Thanks Wing! I am gonna give them a call and see if they can help me out. Thanks for all your info. I will definately be going with one fo their calls. I have heard nothing but good things about them. Thanks again.


----------



## bluebird (Feb 28, 2008)

I just got the Super Thang an love it!!! :beer:


----------



## ekrueger35 (Jun 19, 2008)

Have any of you guys tried the Custom Poly Super Mag with Cocabola barrel Poly insert wanted to hear your thoughts???


----------



## USAlx50 (Nov 30, 2004)

ekrueger35 said:


> Have any of you guys tried the Custom Poly Super Mag with Cocabola barrel Poly insert wanted to hear your thoughts???


It is neat!


----------



## nutmeg honkers (Dec 21, 2003)

Just a general comment about Tim Grounds calls - I wouldn't knock anybody, but I can't picture anyone taking customer service more seriously. I've sent calls back with a note "the season is open and I'm missing this call". They turn it around as fast as shipping allows for. Also met Hunter once and asked if he could sign my son's call. He must have spent 10' making sure he found the right pen and then carefully signed and made sure it didn't smudge. Sounds hokey, but I can tell you I'm a customer for life.


----------



## BigT (Feb 19, 2008)

I have the TC and love it. They are all great calls. I have blown the pro mag, which my buddy has, and it sounds pretty good. You will not be dissapointed with any of the calls you mentioned, or the ones Josh mentioned. They make a quality call, and have great service, as you can tell by the aformentioned posts.


----------



## Impending Doom (Aug 25, 2009)

Once again, thanks guys for all of your input. As you all know, no one wants to drop the cash on something that we are not happy with.
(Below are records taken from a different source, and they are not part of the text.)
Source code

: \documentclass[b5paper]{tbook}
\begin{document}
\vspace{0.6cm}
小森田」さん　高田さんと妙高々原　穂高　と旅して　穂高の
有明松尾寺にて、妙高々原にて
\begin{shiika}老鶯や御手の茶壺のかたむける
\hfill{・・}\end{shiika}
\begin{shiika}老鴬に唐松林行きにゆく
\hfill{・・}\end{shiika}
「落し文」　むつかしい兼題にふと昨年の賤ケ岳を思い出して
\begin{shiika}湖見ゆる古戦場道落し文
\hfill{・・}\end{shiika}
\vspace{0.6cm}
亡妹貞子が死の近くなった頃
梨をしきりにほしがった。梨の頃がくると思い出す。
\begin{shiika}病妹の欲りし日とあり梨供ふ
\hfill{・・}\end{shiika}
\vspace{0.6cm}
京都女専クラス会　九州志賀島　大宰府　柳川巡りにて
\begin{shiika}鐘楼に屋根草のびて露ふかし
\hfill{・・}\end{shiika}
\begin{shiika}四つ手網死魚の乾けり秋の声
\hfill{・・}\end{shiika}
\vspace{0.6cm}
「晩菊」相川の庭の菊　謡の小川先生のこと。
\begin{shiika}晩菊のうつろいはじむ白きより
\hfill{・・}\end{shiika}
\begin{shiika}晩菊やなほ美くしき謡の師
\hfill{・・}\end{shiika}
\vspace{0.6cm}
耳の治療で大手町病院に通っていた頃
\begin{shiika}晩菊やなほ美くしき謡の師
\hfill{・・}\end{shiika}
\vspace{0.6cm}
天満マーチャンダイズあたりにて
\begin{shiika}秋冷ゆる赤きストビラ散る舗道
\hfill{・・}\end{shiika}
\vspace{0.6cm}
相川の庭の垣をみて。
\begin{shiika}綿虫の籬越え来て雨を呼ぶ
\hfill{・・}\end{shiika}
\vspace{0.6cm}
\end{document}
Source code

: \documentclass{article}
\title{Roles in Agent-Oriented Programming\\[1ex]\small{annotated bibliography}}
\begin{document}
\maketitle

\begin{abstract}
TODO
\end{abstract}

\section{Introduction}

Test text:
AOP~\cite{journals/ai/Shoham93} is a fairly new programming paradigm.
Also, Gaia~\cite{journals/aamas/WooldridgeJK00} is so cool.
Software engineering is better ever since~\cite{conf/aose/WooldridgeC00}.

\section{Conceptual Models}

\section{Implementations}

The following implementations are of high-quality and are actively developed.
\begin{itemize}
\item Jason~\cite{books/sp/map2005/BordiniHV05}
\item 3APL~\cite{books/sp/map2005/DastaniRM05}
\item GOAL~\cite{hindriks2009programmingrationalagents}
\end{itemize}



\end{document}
It is really nice to hear it from people who already use them and even better the hear about their customer service. I use a call now that used to have wonderful service but the original owner has no part of it anymore. I called him almost 3 weeks ago and nothing. Pretty frustrating. Apparently the service there is not the same. I am looking forward to getting my call alot. I am gonna call them and get it ordered and ill let u know once I get it how I like it. I can tell I wont be disappointed. :beer:


----------